Top leaders of the key opposition parties, the AIADMK and BJP, have been regularly pointing their fingers on something or the other about the present dispensation in the public sphere. Besides issuing statements and meeting media persons, who are ubiquitous around the clock with their outstretched microphones, the politicians have in their own control social media channels to level allegations on the ruling government regarding its leaders, their practices and functioning.
So, what is happening is that the social networking sites and YouTube channels are flooded with what they now call ‘content,’ of the political variety, all through the day. Social media, anyway, also criticizes those who criticize the government, giving a semblance of a balance. But the opposition charges are so loud and vocal that it makes an impartial observer wonder if the people of the State take those claims, assertions and avowals on their face value and take an electoral decision based on them.

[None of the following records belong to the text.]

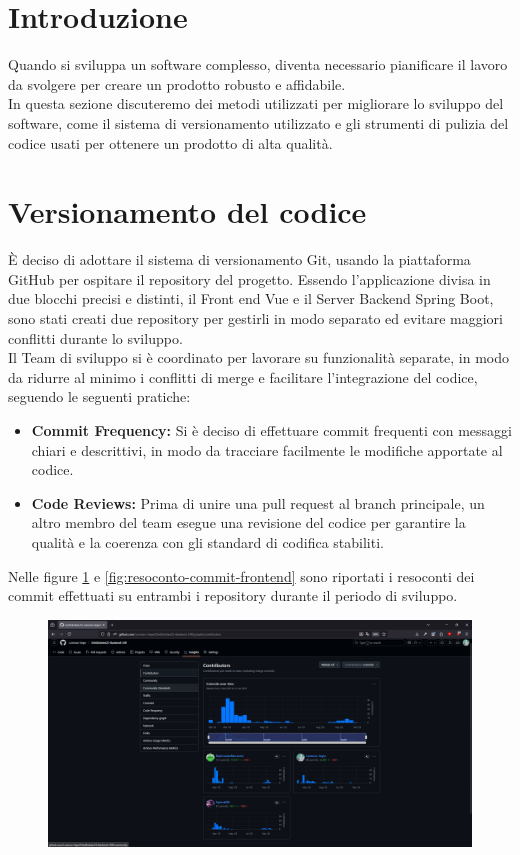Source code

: \section{Introduzione}
Quando si sviluppa un software complesso, diventa necessario pianificare il lavoro da svolgere per creare un prodotto robusto e affidabile.\\
In questa sezione discuteremo dei metodi utilizzati per migliorare lo sviluppo del software, come il sistema di versionamento utilizzato e gli strumenti di pulizia del codice usati per ottenere un prodotto di alta qualità.\\
\section{Versionamento del codice}
È deciso di adottare il sistema di versionamento Git, usando la piattaforma GitHub per ospitare il repository del progetto. Essendo l'applicazione divisa in due blocchi precisi e distinti, il Front end Vue e il Server Backend Spring Boot, sono stati creati due repository per gestirli in modo separato ed evitare maggiori conflitti durante lo sviluppo.\\
Il Team di sviluppo si è coordinato per lavorare su funzionalità separate, in modo da ridurre al minimo i conflitti di merge e facilitare l'integrazione del codice, seguendo le seguenti pratiche:\\
\begin{itemize}
    \item \textbf{Commit Frequency:} Si è deciso di effettuare commit frequenti con messaggi chiari e descrittivi, in modo da tracciare facilmente le modifiche apportate al codice.
    \item \textbf{Code Reviews:} Prima di unire una pull request al branch principale, un altro membro del team esegue una revisione del codice per garantire la qualità e la coerenza con gli standard di codifica stabiliti.
\end{itemize}
\newpage
Nelle figure \ref{fig:resoconto-commit-backend} e \ref{fig:resoconto-commit-frontend} sono riportati i resoconti dei commit effettuati su entrambi i repository durante il periodo di sviluppo.
\begin{figure}[H]
	\centering
	\includegraphics[width=1\linewidth]{"Immagini/Resoconto Commit BE.png"}
	\caption[Resoconto Commit Backend]{}
	\label{fig:resoconto-commit-backend}
\end{figure}
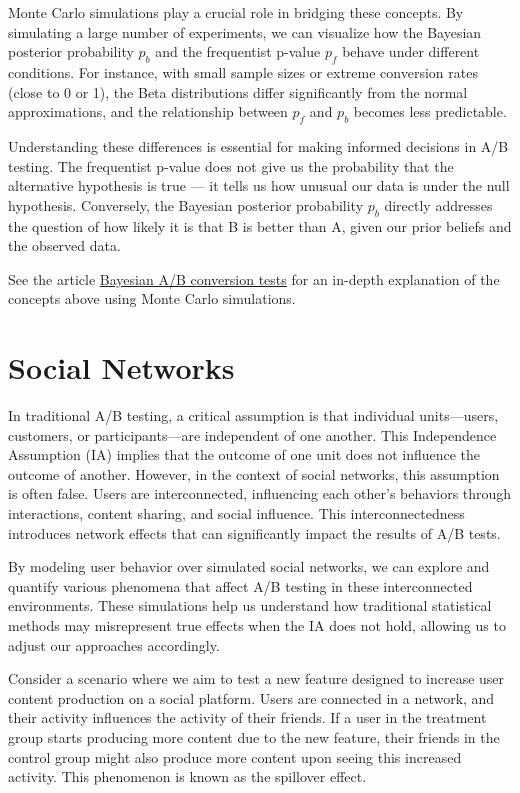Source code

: \documentclass[final,5p,times,twocolumn,authoryear]{elsarticle}
\begin{document}
Monte Carlo simulations play a crucial role in bridging these concepts. By simulating a large number of experiments, we can visualize how the Bayesian posterior probability $ p_b $ and the frequentist p-value $ p_f $ behave under different conditions. For instance, with small sample sizes or extreme conversion rates (close to 0 or 1), the Beta distributions differ significantly from the normal approximations, and the relationship between $ p_f $ and $ p_b $ becomes less predictable.

Understanding these differences is essential for making informed decisions in A/B testing. The frequentist p-value does not give us the probability that the alternative hypothesis is true — it tells us how unusual our data is under the null hypothesis. Conversely, the Bayesian posterior probability $ p_b $ directly addresses the question of how likely it is that B is better than A, given our prior beliefs and the observed data.

See the article \href{https://bytepawn.com/bayesian-ab-conversion-tests.html}{Bayesian A/B conversion tests} for an in-depth explanation of the concepts above using Monte Carlo simulations.

\section{Social Networks}

In traditional A/B testing, a critical assumption is that individual units—users, customers, or participants—are independent of one another. This Independence Assumption (IA) implies that the outcome of one unit does not influence the outcome of another. However, in the context of social networks, this assumption is often false. Users are interconnected, influencing each other's behaviors through interactions, content sharing, and social influence. This interconnectedness introduces network effects that can significantly impact the results of A/B tests.

By modeling user behavior over simulated social networks, we can explore and quantify various phenomena that affect A/B testing in these interconnected environments. These simulations help us understand how traditional statistical methods may misrepresent true effects when the IA does not hold, allowing us to adjust our approaches accordingly.

Consider a scenario where we aim to test a new feature designed to increase user content production on a social platform. Users are connected in a network, and their activity influences the activity of their friends. If a user in the treatment group starts producing more content due to the new feature, their friends in the control group might also produce more content upon seeing this increased activity. This phenomenon is known as the spillover effect.
\end{document}
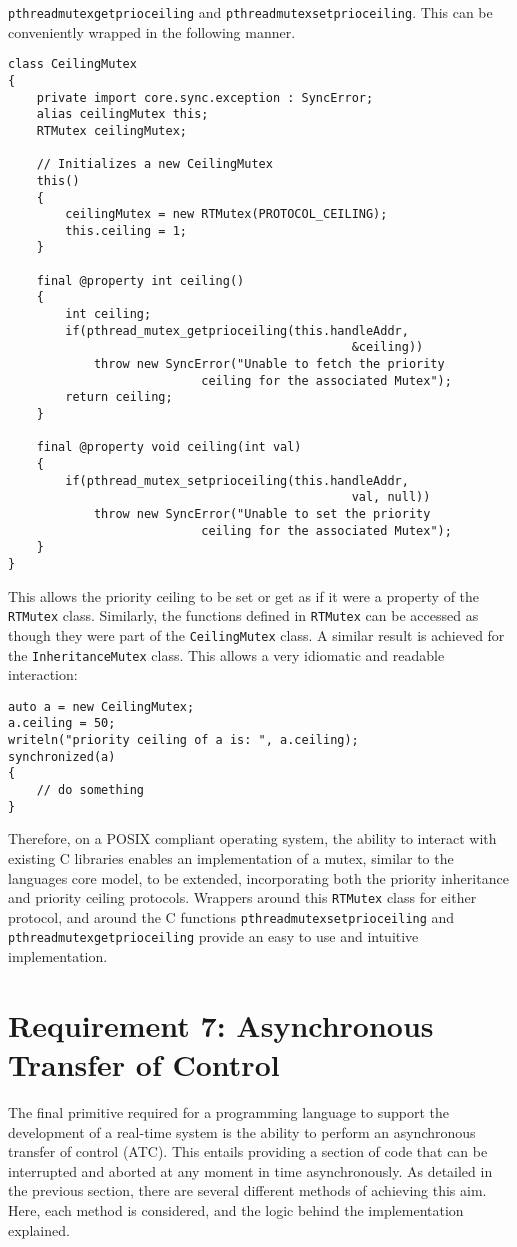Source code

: \texttt{pthread\textunderscore{}mutex\textunderscore{}getprioceiling} and 
\texttt{pthread\textunderscore{}mutex\textunderscore{}setprioceiling}.
This can be conveniently wrapped in the following manner. 
\begin{lstlisting}
class CeilingMutex 
{
    private import core.sync.exception : SyncError;
    alias ceilingMutex this;
    RTMutex ceilingMutex;

    // Initializes a new CeilingMutex
    this()
    {
        ceilingMutex = new RTMutex(PROTOCOL_CEILING);
        this.ceiling = 1;
    }

    final @property int ceiling()
    {
        int ceiling; 
        if(pthread_mutex_getprioceiling(this.handleAddr, 
                                                &ceiling))
            throw new SyncError("Unable to fetch the priority 
                           ceiling for the associated Mutex"); 
        return ceiling; 
    }

    final @property void ceiling(int val)
    {
        if(pthread_mutex_setprioceiling(this.handleAddr, 
                                                val, null))
            throw new SyncError("Unable to set the priority 
                           ceiling for the associated Mutex"); 
    }
}
\end{lstlisting}
This allows the priority ceiling to be set or get as if it were a property of 
the \texttt{RTMutex} class. Similarly, the functions defined in \texttt{RTMutex} 
can be accessed as though they were part of the \texttt{CeilingMutex} class. 
A similar result is achieved for the \texttt{InheritanceMutex} class.
This allows a very idiomatic and readable interaction: 
\begin{lstlisting}
auto a = new CeilingMutex;
a.ceiling = 50; 
writeln("priority ceiling of a is: ", a.ceiling); 
synchronized(a) 
{
    // do something
}
\end{lstlisting}
Therefore, on a POSIX compliant operating system, the ability to interact with 
existing C libraries enables an implementation of a mutex, similar to the languages 
core model, to be extended, incorporating both the priority inheritance and 
priority ceiling protocols. Wrappers around this \texttt{RTMutex} class for 
either protocol, and around the C functions 
\texttt{pthread\textunderscore{}mutex\textunderscore{}setprioceiling} 
and \texttt{pthread\textunderscore{}mutex\textunderscore{}getprioceiling{}} 
provide an easy to use and intuitive implementation. 

\section{Requirement 7: Asynchronous Transfer of Control} %
The final primitive required for a programming language to support the development 
of a real-time system is the ability to perform an asynchronous transfer of 
control (ATC). This entails providing a section of code that can be interrupted 
and aborted at any moment in time asynchronously.
As detailed in the previous section, there are several different methods of 
achieving this aim. Here, each method is considered, and the logic behind the 
implementation explained. 

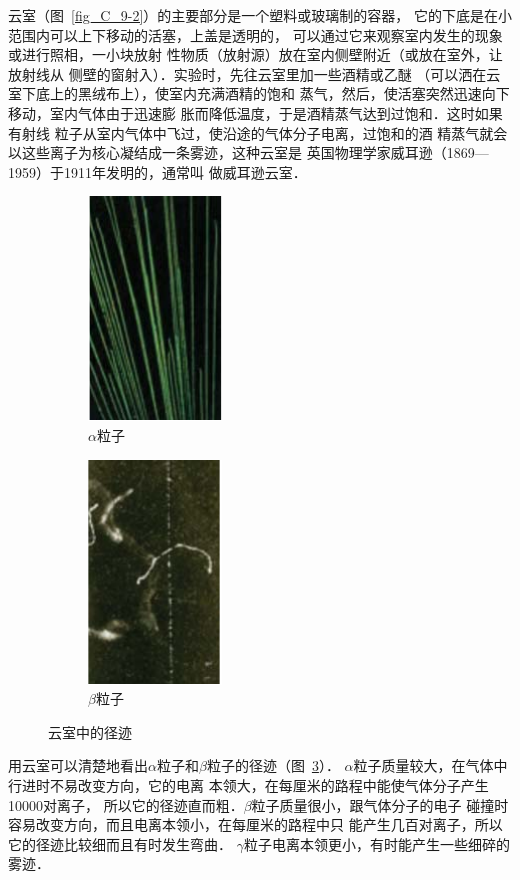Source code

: 云室（图~\ref{fig_C_9-2}）的主要部分是一个塑料或玻璃制的容器，
它的下底是在小范围内可以上下移动的活塞，上盖是透明的，
可以通过它来观察室内发生的现象或进行照相，一小块放射
性物质（放射源）放在室内侧壁附近（或放在室外，让放射线从
侧壁的窗射入）．实验时，先往云室里加一些酒精或乙醚
（可以洒在云室下底上的黑绒布上），使室内充满酒精的饱和
蒸气，然后，使活塞突然迅速向下移动，室内气体由于迅速膨
胀而降低温度，于是酒精蒸气达到过饱和．这时如果有射线
粒子从室内气体中飞过，使沿途的气体分子电离，过饱和的酒
精蒸气就会以这些离子为核心凝结成一条雾迹，这种云室是
英国物理学家威耳逊（1869—1959）于1911年发明的，通常叫
做威耳逊云室．

\begin{figure}[htbp]
    \centering
    \begin{subfigure}{0.3\linewidth}
        \centering
        \includegraphics{fig/C/9-3a.pdf}
        \caption{$\alpha$粒子}\label{fig_C_9-3a}
    \end{subfigure}
    \hfil
    \begin{subfigure}{0.3\linewidth}
        \centering
        \includegraphics{fig/C/9-3b.pdf}
        \caption{$\beta$粒子}\label{fig_C_9-3b}
    \end{subfigure}
    \caption{云室中的径迹}\label{fig_C_9-3}
\end{figure}

用云室可以清楚地看出$\alpha$粒子和$\beta$粒子的径迹（图~\ref{fig_C_9-3}）．
$\alpha$粒子质量较大，在气体中行进时不易改变方向，它的电离
本领大，在每厘米的路程中能使气体分子产生10000对离子，
所以它的径迹直而粗．$\beta$粒子质量很小，跟气体分子的电子
碰撞时容易改变方向，而且电离本领小，在每厘米的路程中只
能产生几百对离子，所以它的径迹比较细而且有时发生弯曲．
$\gamma$粒子电离本领更小，有时能产生一些细碎的雾迹．



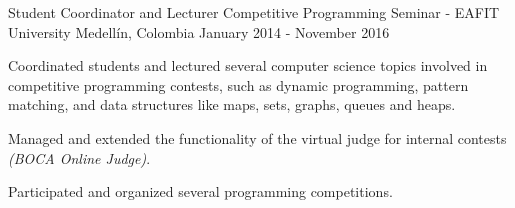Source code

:\begin{cventries}
  \cventry
    {Student Coordinator and Lecturer}
    {Competitive Programming Seminar - EAFIT University}
    {Medellín, Colombia}
    {January 2014 - November 2016}
    {
      \begin{cvitems}
        \item {Coordinated students and lectured several computer science topics involved in competitive programming contests, such as dynamic programming, pattern matching, and data structures like maps, sets, graphs, queues and heaps.}
        \item {Managed and extended the functionality of the virtual judge for internal contests \textit{(BOCA Online Judge)}.}
        \item {Participated and organized several programming competitions.}
      \end{cvitems}
    }
\end{cventries}
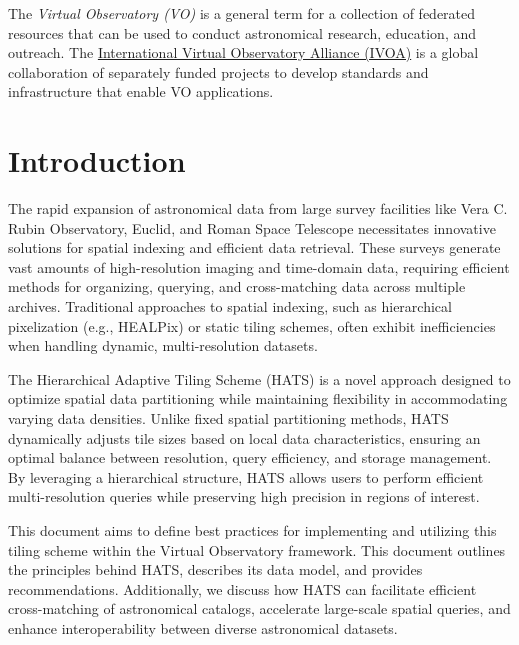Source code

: \documentclass[11pt,a4paper]{ivoa}
\begin{document}
The \emph{Virtual Observatory (VO)} is a
general term for a collection of federated resources that can be used
to conduct astronomical research, education, and outreach.
The \href{https://www.ivoa.net}{International
Virtual Observatory Alliance (IVOA)} is a global
collaboration of separately funded projects to develop standards and
infrastructure that enable VO applications.

\section{Introduction}
    The rapid expansion of astronomical data from large survey facilities like Vera C. Rubin Observatory, Euclid, and Roman Space Telescope necessitates innovative solutions for spatial indexing and efficient data retrieval. These surveys generate vast amounts of high-resolution imaging and time-domain data, requiring efficient methods for organizing, querying, and cross-matching data across multiple archives. Traditional approaches to spatial indexing, such as hierarchical pixelization (e.g., HEALPix) or static tiling schemes, often exhibit inefficiencies when handling dynamic, multi-resolution datasets.

    The Hierarchical Adaptive Tiling Scheme (HATS) is a novel approach designed to optimize spatial data partitioning while maintaining flexibility in accommodating varying data densities. Unlike fixed spatial partitioning methods, HATS dynamically adjusts tile sizes based on local data characteristics, ensuring an optimal balance between resolution, query efficiency, and storage management. By leveraging a hierarchical structure, HATS allows users to perform efficient multi-resolution queries while preserving high precision in regions of interest.

    This document aims to define best practices for implementing and utilizing this tiling scheme within the Virtual Observatory framework. This document outlines the principles behind HATS, describes its data model, and provides recommendations. Additionally, we discuss how HATS can facilitate efficient cross-matching of astronomical catalogs, accelerate large-scale spatial queries, and enhance interoperability between diverse astronomical datasets.
\end{document}

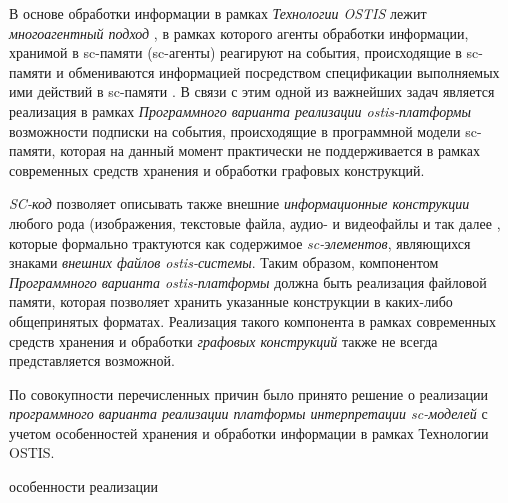 \begin{SCn}
\begin{scnsubstruct}
\begin{scnsubstruct}
{\begin{scnitemize}
		\item В основе обработки информации в рамках \textit{Технологии OSTIS} лежит \textit{многоагентный подход} \cite{Shunkevich2022a}, в рамках которого агенты обработки информации, хранимой в sc-памяти (sc-агенты) реагируют на события, происходящие в sc-памяти и обмениваются информацией посредством спецификации выполняемых ими действий в sc-памяти \cite{Shunkevich2018}. В связи с этим одной из важнейших задач является реализация в рамках \textit{Программного варианта реализации ostis-платформы} возможности подписки на события, происходящие в программной модели sc-памяти, которая на данный момент практически не поддерживается в рамках современных средств хранения и обработки графовых конструкций.
		\item \textit{SC-код} позволяет описывать также внешние \textit{информационные конструкции} любого рода (изображения, текстовые файла, аудио- и видеофайлы и так далее \cite{Ivashenko2022}, которые формально трактуются как содержимое \textit{sc-элементов}, являющихся знаками \textit{внешних файлов ostis-системы}. Таким образом, компонентом \textit{Программного варианта ostis-платформы} должна быть реализация файловой памяти, которая позволяет хранить указанные конструкции в каких-либо общепринятых форматах. Реализация такого компонента в рамках современных средств хранения и обработки \textit{графовых конструкций} также не всегда представляется возможной.
	\end{scnitemize}
	По совокупности перечисленных причин было принято решение о реализации \textit{программного варианта реализации платформы интерпретации sc-моделей}  с учетом особенностей хранения и обработки информации в рамках Технологии OSTIS.}
    \begin{scnrelfromset}{особенности реализации}

\end{scnrelfromset}
\end{scnsubstruct}
\end{scnsubstruct}
\end{SCn}
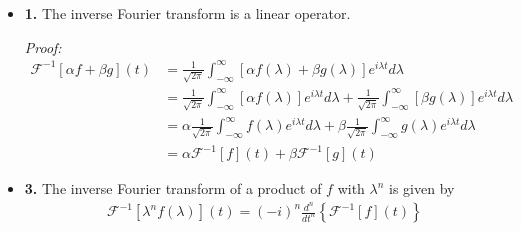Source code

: \begin{questions}

\begin{solution}
\begin{itemize}
\item \textbf{1.} The inverse Fourier transform is a linear operator. 

\textit{Proof:}
\begin{align*}
\mathcal{F}^{-1}[\alpha f+\beta g](t)&=\frac{1}{\sqrt{2\pi}}\int_{-\infty}^{\infty}[\alpha f(\lambda)+\beta g(\lambda)]e^{i\lambda t}d\lambda\\
&=\frac{1}{\sqrt{2\pi}}\int_{-\infty}^{\infty}[\alpha f(\lambda)]e^{i\lambda t}d\lambda+\frac{1}{\sqrt{2\pi}}\int_{-\infty}^{\infty}[\beta g(\lambda)]e^{i\lambda t}d\lambda\\
&=\alpha\frac{1}{\sqrt{2\pi}}\int_{-\infty}^{\infty} f(\lambda)e^{i\lambda t}d\lambda+\beta\frac{1}{\sqrt{2\pi}}\int_{-\infty}^{\infty}g(\lambda)e^{i\lambda t}d\lambda\\
&=\alpha \mathcal{F}^{-1}[f](t)+\beta \mathcal{F}^{-1}[g](t)
\end{align*}
\item \textbf{3.} The inverse Fourier transform of a product of $f$ with $\lambda^n$ is given by
\begin{align*}
\mathcal{F}^{-1}[\lambda^nf(\lambda)](t)=(-i)^n\frac{d^n}{dt^n}\left\lbrace\mathcal{F}^{-1}[f](t)\right\rbrace
\end{align*}


\end{itemize}
\end{solution}
\end{questions}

Whatever effect the daily accusations will have on the voters, the political leaders seem to believe that they could make an impact with those innuendoes, biting indictments and speculations. That makes the opposition party leaders busy digging up old muck or speaking to disgruntled elements and keeping a watch for apparent lapses and missteps. The latest trend is to paint the ruling party as anti-national with the hope that the people would rise against it and vote it out.
When the State government came out with a promotional video to announce its State Budget, the BJP leaders found the details in the logo unacceptable. Actually many who saw the promotional video earlier did not notice what the BJP leaders like State President K Annamalai and Union Finance Minister Nirmala Sitharaman found to be a crime against the country and also the Tamil people. They pointed fingers at the logo in the promotional video because it did not have the recognized symbol for rupee but had the Tamil alphabet Ru instead.
All of those who painstakingly took up cudgels on behalf of the rupee symbol also did not forget to point out that the particular symbol was designed by a Tamilian, that too the son of a former DMK MLA. They wanted to tell the people that though the designer who created that logo was from Tamil Nadu, the State government led by M K Stalin was refusing to recognize the work. Nirmala Sitharaman even asked why the DMK, if it disapproved of the symbol, did not object to its adoption when it was declared as the official symbol in 2010 during the UPA regime in which the party was a part. The symbol was chosen through a competition to identify a suitable design that would denote the Rupee just like the US dollar and the Sterling Pound have their traditional symbols that are recognized worldwide with old typewriters having exclusive upper case keys to type them out.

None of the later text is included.